Flooded communities in Britain faced a fresh battering from storms and high winds on Wednesday as emergency efforts in stricken areas picked up following criticism of a sluggish response.
Fourteen severe flood warnings -- indicating a danger to life -- were in place in Berkshire and Surrey to the west of London, while two remain in Somerset in southwest England.
The Met Office national weather service issued a red warning -- the highest level of threat -- for "exceptionally strong winds" in western parts of Wales and some parts of northwest England later Wednesday.
Heavy rain is also expected across the country.
More than 1,000 homes west of London along the River Thames have been flooded in the past week.
Waters were overflowing in Staines, just a few miles (kilometres) from London Heathrow Airport, one of the world's busiest air hubs.
A handful of residents were evacuated from their homes in Staines and others desperately piled up sandbags at their front doors in an attempt to keep the waters at bay.
Around 1,700 homes in Datchet, an affluent village a short distance upstream, had to contend with losing electricity late Tuesday.

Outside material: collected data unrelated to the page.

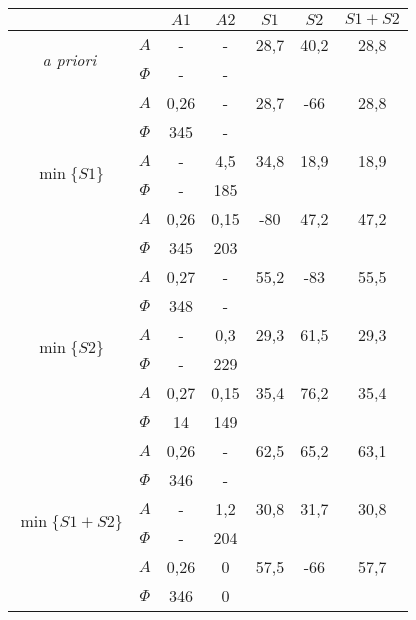 \documentclass[polish,a4paper,11pt]{mwart}
\begin{document}
  \begin{table}[!tbh]
    \centering
    \begin{tabular}{|c|c|c|c|c|c|c|}
      \cline{3-7}
      \multicolumn{2}{c|}{}&$A1$&$A2$&$S1$&$S2$&$S1+S2$\\\hline
      \multirow{2}{*}{\textit{a priori}} & $A$ & - & - & 28,7 & 40,2 & 28,8\\\cline{2-7}
					 & $\Phi$ & - & - & \multicolumn{3}{c}{}\\\hline
      \multirow{6}{*}{$\min\{S1\}$}   &   $A$ & 0,26 & - & 28,7 & -66 & 28,8\\\cline{2-7}
				      &$\Phi$ & 345 & - & \multicolumn{3}{c}{}\\\cline{2-7}
				      &   $A$ & - & 4,5 & 34,8 & 18,9 & 18,9\\\cline{2-7}
				      &$\Phi$ & - & 185 & \multicolumn{3}{c}{}\\\cline{2-7}
				      &   $A$ & 0,26 & 0,15 & -80 & 47,2 & 47,2\\\cline{2-7}
				      &$\Phi$ & 345 & 203 & \multicolumn{3}{c}{}\\\hline
      \multirow{6}{*}{$\min\{S2\}$}   &   $A$ & 0,27 & - & 55,2 & -83 & 55,5\\\cline{2-7}
				      &$\Phi$ & 348 & - & \multicolumn{3}{c}{}\\\cline{2-7}
				      &   $A$ & - & 0,3 & 29,3 & 61,5 & 29,3\\\cline{2-7}
				      &$\Phi$ & - & 229 & \multicolumn{3}{c}{}\\\cline{2-7}
				      &   $A$ & 0,27 & 0,15 & 35,4 & 76,2 & 35,4\\\cline{2-7}
				      &$\Phi$ & 14 & 149 & \multicolumn{3}{c}{}\\\hline
      \multirow{6}{*}{$\min\{S1+S2\}$}&   $A$ & 0,26 & - & 62,5 & 65,2 & 63,1\\\cline{2-7}
				      &$\Phi$ & 346 & - & \multicolumn{3}{c}{}\\\cline{2-7}
				      &   $A$ & - & 1,2 & 30,8 & 31,7 & 30,8\\\cline{2-7}
				      &$\Phi$ & - & 204 & \multicolumn{3}{c}{}\\\cline{2-7}
				      &   $A$ & 0,26 & 0 & 57,5 & -66 & 57,7\\\cline{2-7}
				      &$\Phi$ & 346 & 0 & \multicolumn{3}{c}{}\\\cline{1-4}
    \end{tabular}
  \end{table}
\end{document}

While the Thames remained the focus of the flooding, the middle of Worcester in central England was also increasingly threatened by the rapidly rising River Severn.
Prime Minister David Cameron chaired an early-morning meeting of the government's COBRA emergency committee, as he attempted to get a grip on the growing crisis.

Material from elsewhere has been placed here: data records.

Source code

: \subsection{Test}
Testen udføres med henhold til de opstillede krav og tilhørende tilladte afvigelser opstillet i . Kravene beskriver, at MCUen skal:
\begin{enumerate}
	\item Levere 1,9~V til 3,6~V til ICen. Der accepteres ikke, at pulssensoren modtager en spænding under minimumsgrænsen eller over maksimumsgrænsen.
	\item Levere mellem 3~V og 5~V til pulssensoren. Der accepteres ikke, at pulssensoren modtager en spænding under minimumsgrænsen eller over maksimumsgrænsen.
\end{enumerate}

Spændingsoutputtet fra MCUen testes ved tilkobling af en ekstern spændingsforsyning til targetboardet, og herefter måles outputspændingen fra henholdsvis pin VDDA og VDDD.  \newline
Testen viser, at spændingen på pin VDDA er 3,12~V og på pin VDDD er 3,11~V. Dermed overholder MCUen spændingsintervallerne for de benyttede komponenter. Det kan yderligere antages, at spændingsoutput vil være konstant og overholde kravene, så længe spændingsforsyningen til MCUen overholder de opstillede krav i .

The prime minister cancelled a planned trip next week to Israel and the Palestinian Territories so that he can deal with the worsening situation.

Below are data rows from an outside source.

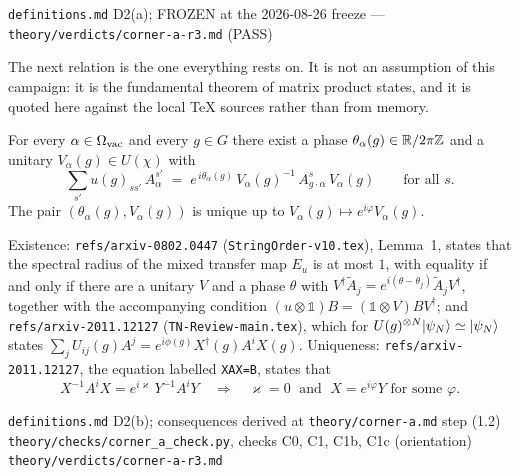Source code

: %
{\texttt{definitions.md} D2(a); FROZEN at the 2026-08-26 freeze}%
{---}%
{\texttt{theory/verdicts/corner-a-r3.md} (PASS)}

The next relation is the one everything rests on. It is not an assumption of
this campaign: it is the fundamental theorem of matrix product states, and it
is quoted here against the local \TeX{} sources rather than from memory.

\begin{definition}
\label{def:intertwining}
For every $\alpha \in \Vac$ and every $g \in G$ there exist a phase
$\theta_{\alpha}(g) \in \R/2\pi\Z$ and a unitary $V_{\alpha}(g) \in U(\chi)$
with
\begin{equation}
  \sum_{s'} u(g)_{s s'} \, A_{\alpha}^{s'}
  \;=\; e^{\,i \theta_{\alpha}(g)} \,
        V_{\alpha}(g)^{-1} \, A_{g \cdot \alpha}^{s} \, V_{\alpha}(g)
  \qquad \text{for all } s .
  \label{eq:IT}
\end{equation}
The pair $(\theta_{\alpha}(g), V_{\alpha}(g))$ is unique up to
$V_{\alpha}(g) \mapsto e^{i\varphi} V_{\alpha}(g)$.
\end{definition}

\begin{remark}
Existence: \texttt{refs/arxiv-0802.0447} (\texttt{StringOrder-v10.tex}),
Lemma~1, states that the spectral radius of the mixed transfer map $E_{u}$ is
at most $1$, with equality if and only if there are a unitary $V$ and a phase
$\theta$ with
$V^{\dagger} \tilde{A}_{j} = e^{i(\theta - \theta_{j})} \tilde{A}_{j}
 V^{\dagger}$, together with the accompanying condition
$(u \otimes \mathbb{1}) B = (\mathbb{1} \otimes V) B V^{\dagger}$; and
\texttt{refs/arxiv-2011.12127} (\texttt{TN-Review-main.tex}), which for
$U(g)^{\otimes N} \ket{\psi_{N}} \simeq \ket{\psi_{N}}$ states
$\sum_{j} U_{ij}(g) A^{j} = e^{i\phi(g)} X^{\dagger}(g) A^{i} X(g)$.
Uniqueness: \texttt{refs/arxiv-2011.12127}, the equation labelled
\texttt{XAX=B}, states that
\begin{equation}
  X^{-1} A^{i} X = e^{i\varkappa} \, Y^{-1} A^{i} Y
  \quad \Longrightarrow \quad
  \varkappa = 0 \; \text{ and } \; X = e^{i\varphi} Y
  \text{ for some } \varphi .
\end{equation}
\end{remark}

%
{\texttt{definitions.md} D2(b); consequences derived at
 \texttt{theory/corner-a.md} step (1.2)}%
{\texttt{theory/checks/corner\_a\_check.py}, checks C0, C1, C1b, C1c
 (orientation)}%
{\texttt{theory/verdicts/corner-a-r3.md}}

Major General Patrick Sanders, who is coordinating the armed forces response, told the meeting that around 2,000 military personnel were involved in the clean-up operation.
More troops have also been drafted into Somerset -- the rural county in southwest England that was the first to flood last month.
Cameron cautioned on Tuesday that "things may get worse before they get better".
At the COBRA meeting, he said: "I think one of the things we have got to make sure today is that all the local authorities who need help are clear that they can get help."
Cameron promised on Tuesday that money was no object in the effort to help flooded communities, which came as a surprise to many from a government that is cutting back public spending.
On Wednesday, Transport Secretary Patrick McLoughlin warned: "I don't think it's a blank cheque."
"I think what the prime minister was making very clear is that we are going to use every resource of the government and money is not the issue while we are in this relief job (for) those communities that are affected," he told ITV.
In Wraysbury, one of the worst-hit Thameside villages, a primary school was turned into an emergency centre for residents.
Lucy Foster, who has been helping to run the operation, told the BBC the village had been "looking after itself for a long, long time and morale was getting very low, energy levels were getting low".
But she said: "Finally we've got the boys and girls that we need: we've got the army, the police force, the fire service and getting a lot of support from them and a lot of direction from them."
Experts meanwhile have warned that flooded areas could see little respite for months because groundwater levels are so high. They warn that water could seep up through cellars and basements into homes for months.